(Stored data entries)
◆ ◆ ◆ ◆
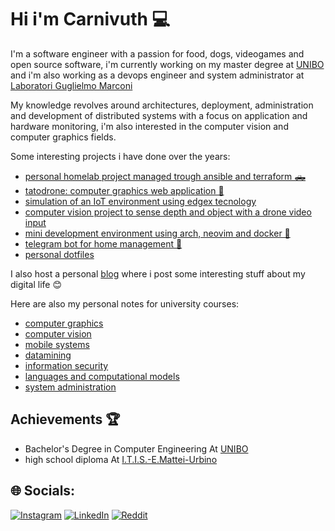 # Hi i'm Carnivuth 💻

I'm a software engineer with a passion for food, dogs, videogames and open source software, i'm currently working on my master degree at [UNIBO](https://www.unibo.it/it) and i'm also working as a devops engineer and system administrator at [Laboratori Guglielmo Marconi](https://www.labs.it)

My knowledge revolves around architectures, deployment, administration and development of distributed systems with a focus on application and hardware monitoring, i'm also interested in the computer vision and computer graphics fields.

Some interesting projects i have done over the years:

- [personal homelab project managed trough ansible and terraform 🛻](https://github.com/carnivuth/labcraft)
- [tatodrone: computer graphics web application 🚁](https://github.com/carnivuth/tatodrone)
- [simulation of an IoT environment using edgex tecnology](https://github.com/carnivuth/edgex_iot_simulation)
- [computer vision project to sense depth and object with a drone video input](https://github.com/carnivuth/stereo_robot_navigation)
- [mini development environment using arch, neovim and docker 🐳](https://github.com/carnivuth/toolbox)
- [telegram bot for home management 🤖](https://github.com/carnivuth/curiel_bot)
- [personal dotfiles](https://github.com/carnivuth/scripts)

I also host a personal [blog](https://www.carnivuth.org) where i post some interesting stuff about my digital life 😊

Here are also my personal notes for university courses:

- [computer graphics](https://carnivuth.github.io/computer_graphics)
- [computer vision](https://carnivuth.github.io/computer_vision)
- [mobile systems](https://carnivuth.github.io/mobile_systems)
- [datamining](https://carnivuth.github.io/computer_vision)
- [information security](https://carnivuth.github.io/sicurezza_informazione)
- [languages and computational models](https://carnivuth.github.io/linguaggi_modelli_computazionali)
- [system administration](https://github.com/carnivuth/LAS)

##  Achievements 🏆

  - Bachelor's Degree in Computer Engineering At [UNIBO](https://www.unibo.it/it)
  - high school diploma At [I.T.I.S.-E.Mattei-Urbino](https://www.itisurbino.edu.it/)

## 🌐 Socials:
[![Instagram](https://img.shields.io/badge/Instagram-%23E4405F.svg?logo=Instagram&logoColor=white)](https://instagram.com/longhi.matteo) [![LinkedIn](https://img.shields.io/badge/LinkedIn-%230077B5.svg?logo=linkedin&logoColor=white)](https://linkedin.com/in/matteo-longhi-b3a433247) [![Reddit](https://img.shields.io/badge/Reddit-%23FF4500.svg?logo=Reddit&logoColor=white)](https://reddit.com/user/carnivuth)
◆ ◆ ◆ ◆
*TASK BRIEF*:
Locate the line with "- [mobile systems](https://carnivuth.github.io/mobile_systems)" in the entries above; extract it and every line after it, verbatim.

*SOLUTION FOR THIS TASK*:
- [mobile systems](https://carnivuth.github.io/mobile_systems)
- [datamining](https://carnivuth.github.io/computer_vision)
- [information security](https://carnivuth.github.io/sicurezza_informazione)
- [languages and computational models](https://carnivuth.github.io/linguaggi_modelli_computazionali)
- [system administration](https://github.com/carnivuth/LAS)

##  Achievements 🏆

  - Bachelor's Degree in Computer Engineering At [UNIBO](https://www.unibo.it/it)
  - high school diploma At [I.T.I.S.-E.Mattei-Urbino](https://www.itisurbino.edu.it/)

## 🌐 Socials:
[![Instagram](https://img.shields.io/badge/Instagram-%23E4405F.svg?logo=Instagram&logoColor=white)](https://instagram.com/longhi.matteo) [![LinkedIn](https://img.shields.io/badge/LinkedIn-%230077B5.svg?logo=linkedin&logoColor=white)](https://linkedin.com/in/matteo-longhi-b3a433247) [![Reddit](https://img.shields.io/badge/Reddit-%23FF4500.svg?logo=Reddit&logoColor=white)](https://reddit.com/user/carnivuth)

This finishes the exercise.